The pilot really did feel like a middling-budget zombie film. That’s not to say it was bad, just a bit average. The characters are pretty one dimensional, falling into reasonably tried and tested slots. The dialogue is fine, the writing tidy enough, but it’s all a bit too unremarkable. Waking up in a hospital has been done in everything from Day of the Triffids to 28 Days Later and the plot doesn’t get massively more original than that, each cliché is solid and the transitions smooth, but at the end of the day, they’re all still clichés.

On the positive side, the production values were superb for television, with extremely good direction, make-up and special effects. The zombies themselves were pitched about right – individuals are no real threat, they’re too slow and stupid more creepy in their unrelenting pursuit and vacant stares than anything else. But they flock together in a slightly terrifying way, gradually building in numbers until they just over-run you. Then they eat you. Being on Cable in the US means it can be a bit more graphic, and they certainly make the most of that opportunity.
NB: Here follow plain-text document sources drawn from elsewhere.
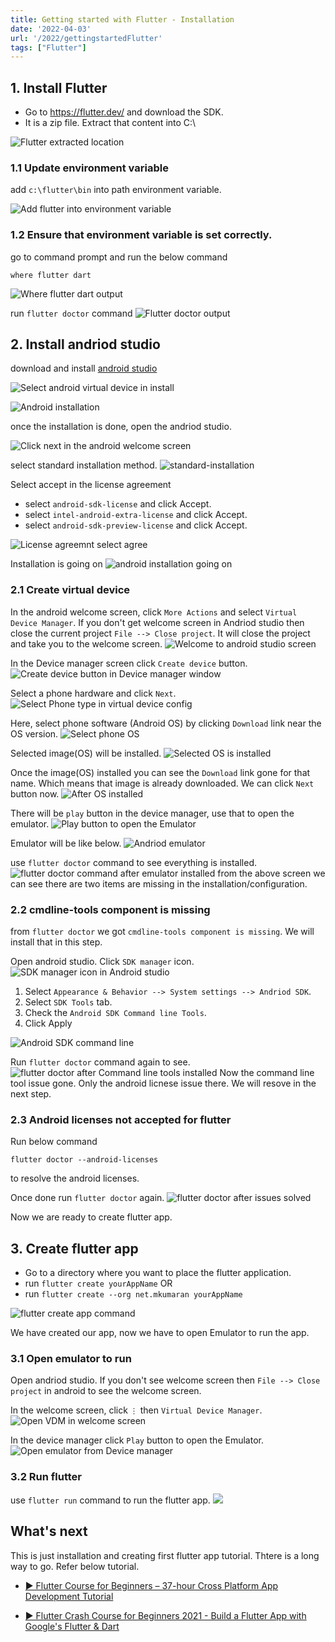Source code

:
 ```yaml
---
title: Getting started with Flutter - Installation
date: '2022-04-03'
url: '/2022/gettingstartedFlutter'
tags: ["Flutter"]
---
```


## 1. Install Flutter

* Go to https://flutter.dev/ and download the SDK. 
* It is a zip file. Extract that content into C:\

![Flutter extracted location](flutterExtractedLocation.png)

### 1.1 Update environment variable
add `c:\flutter\bin` into path environment variable.

![Add flutter into environment variable](add-into-env-variable.png)

### 1.2 Ensure that environment variable is set correctly.
go to command prompt and run the below command

```
where flutter dart
```
![Where flutter dart output](where-flutter-dart-output.png)

run `flutter doctor` command
![Flutter doctor output](flutter-doctor-output.png)

## 2. Install andriod studio

download and install [android studio](https://developer.android.com/studio)

![Select android virtual device in install](andriod-install-select-virtual-dev.png)

![Android installation](andriod-installation.png)

once the installation is done, open the andriod studio.

![Click next in the android welcome screen](click-next-in-android-welcome.png)

select standard installation method.
![standard-installation](standard-installation.png)

Select accept in the license agreement
* select `android-sdk-license` and click Accept.
* select `intel-android-extra-license` and click Accept.
* select `android-sdk-preview-license` and click Accept.

![License agreemnt select agree](select-agree.png)

Installation is going on
![android installation going on](installation-is-going.png)

### 2.1 Create virtual device

In the android welcome screen, click `More Actions` and select `Virtual Device Manager`.
If you don't get welcome screen in Andriod studio then close the current project `File --> Close project`. It will close the project and take you to the welcome screen.
![Welcome to android studio screen](open-create-virtual-device.png)

In the Device manager screen click `Create device` button.
![Create device button in Device manager window](click-create-device.png)

Select a phone hardware and click `Next`.
![Select Phone type in virtual device config](select-phone.png)

Here, select phone software (Android OS) by clicking `Download` link near the OS version.
![Select phone OS](select-image-and-download.png)

Selected image(OS) will be installed.
![Selected OS is installed](selected-image-installing.png)

Once the image(OS) installed you can see the `Download` link gone for that name. Which means that image is already downloaded. We can click `Next` button now.
![After OS installed](after-image-installed-click-next.png)

There will be `play` button in the device manager, use that to open the emulator.
![Play button to open the Emulator](select-device-and-run.png)

Emulator will be like below.
![Andriod emulator](android-emu-running.png)

use `flutter doctor` command to see everything is installed.
![flutter doctor command after emulator installed](run-flutter-doctor-after-emu-installed.png)
from the above screen we can see there are two items are missing in the installation/configuration.

### 2.2 cmdline-tools component is missing
from `flutter doctor` we got `cmdline-tools component is missing`. We will install that in this step.

Open android studio. Click `SDK manager` icon.
![SDK manager icon in Android studio](sdk-manager-icon.png)

1. Select `Appearance & Behavior --> System settings --> Andriod SDK`.
2. Select `SDK Tools` tab.
3. Check the `Android SDK Command line Tools`.
4. Click Apply

![Android SDK command line](sdk-command-line-install.png)

Run `flutter doctor` command again to see.
![flutter doctor after Command line tools installed](flutter-doctor-after-command-line-installed.png)
Now the command line tool issue gone. Only the android licnese issue there. We will resove in the next step.

### 2.3 Android licenses not accepted for flutter
Run below command
```
flutter doctor --android-licenses
```
to resolve the android licenses.

Once done run `flutter doctor` again.
![flutter doctor after issues solved](flutter-doctor-after-full.png)

Now we are ready to create flutter app.

## 3. Create flutter app

* Go to a directory where you want to place the flutter application.
* run `flutter create yourAppName`
OR
* run `flutter create --org net.mkumaran yourAppName`

![flutter create app command](flutter-create-cmd.png)

We have created our app, now we have to open Emulator to run the app.

### 3.1 Open emulator to run
Open andriod studio. If you don't see welcome screen then `File --> Close project` in android to see the welcome screen.

In the welcome screen, click `⋮` then `Virtual Device Manager`.
![Open VDM in welcome screen](open-emulator-to-run.png)

In the device manager click `Play` button to open the Emulator.
![Open emulator from Device manager](start-virtual-device.png)

### 3.2 Run flutter

use `flutter run` command to run the flutter app.
![](running-flutter.png)

## What's next
This is just installation and creating first flutter app tutorial. Thtere is a long way to go. Refer below tutorial.

* [▶ Flutter Course for Beginners – 37-hour Cross Platform App Development Tutorial](https://www.youtube.com/watch?v=VPvVD8t02U8)

* [▶ Flutter Crash Course for Beginners 2021 - Build a Flutter App with Google's Flutter & Dart](https://www.youtube.com/watch?v=x0uinJvhNxI)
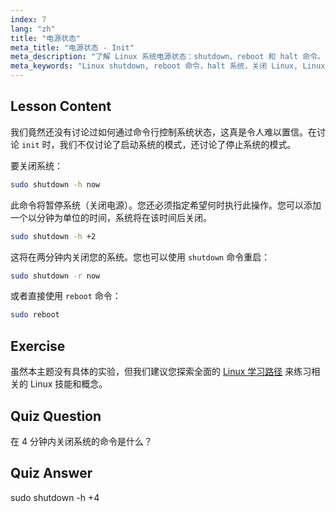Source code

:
 ```yaml
---
index: 7
lang: "zh"
title: "电源状态"
meta_title: "电源状态 - Init"
meta_description: "了解 Linux 系统电源状态：shutdown、reboot 和 halt 命令。了解如何安全地关闭或重启您的 Linux 系统。开始学习基本命令！"
meta_keywords: "Linux shutdown, reboot 命令，halt 系统，关闭 Linux, Linux 命令，Linux 初学者，Linux 教程，系统状态"
---
```


## Lesson Content

我们竟然还没有讨论过如何通过命令行控制系统状态，这真是令人难以置信。在讨论 `init` 时，我们不仅讨论了启动系统的模式，还讨论了停止系统的模式。

要关闭系统：

```bash
sudo shutdown -h now
```

此命令将暂停系统（关闭电源）。您还必须指定希望何时执行此操作。您可以添加一个以分钟为单位的时间，系统将在该时间后关闭。

```bash
sudo shutdown -h +2
```

这将在两分钟内关闭您的系统。您也可以使用 `shutdown` 命令重启：

```bash
sudo shutdown -r now
```

或者直接使用 `reboot` 命令：

```bash
sudo reboot
```

## Exercise

虽然本主题没有具体的实验，但我们建议您探索全面的 [Linux 学习路径](https://labex.io/zh/learn/linux) 来练习相关的 Linux 技能和概念。

## Quiz Question

在 4 分钟内关闭系统的命令是什么？

## Quiz Answer

sudo shutdown -h +4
I was disappointed in the pilot to be honest. Maybe I was being unreasonably demanding, but I was hoping for something more. While zombies are a new subject for television, that’s not enough to make it original over all. I just expect a bit more flavour and originality from my supernatural based tv shows, a bit more self-awareness and spark. I struggle with shows set in the present that aren’t aware of the rest of the media that has come before them – Supernatural just did a vampire episode referencing Twilight the whole way through, Buffy had seen the Dracula movies… but The Walking Dead felt like it existed in a vacuum.

The interest I think will come in a couple of episodes time, when it becomes clear that this is a TV show, that this can run for hours and hours. The frustration with zombie films for me has always been that they are forced to stop too soon. I want to see how they continue to rebuild and deal with long term issues. So I’ll keep watching it, partly to see where it goes (there’s only half a dozen or so episodes in the first season) but mostly because even if it’s not particularly original in the history of the genre, it’s still a more interesting concept than 90% of the rest of what’s on television at the moment.

The Walking Dead is on FX, 10pm Fridays in the UK.

TVSquad -On the whole, I’d say ‘The Walking Dead’ worth a look, no matter what your genre preferences, but horror aficionados are more likely to enjoy this intense, blood-spattered tale, which, like all AMC dramas, is about as aesthetically well-crafted as a TV show can be.

CliqueClack – So far I’m very pleased with how the series has been translated to television. I can’t imagine that existing fans will be disappointed. As for newcomers, you either know what you’re getting into and should be happy with it, or will be revolted and/or frightened to the point that you’ll quickly know the series isn’t for you. I give the first couple of episode high marks, for sure. I cannot say I’m disappointed in the least.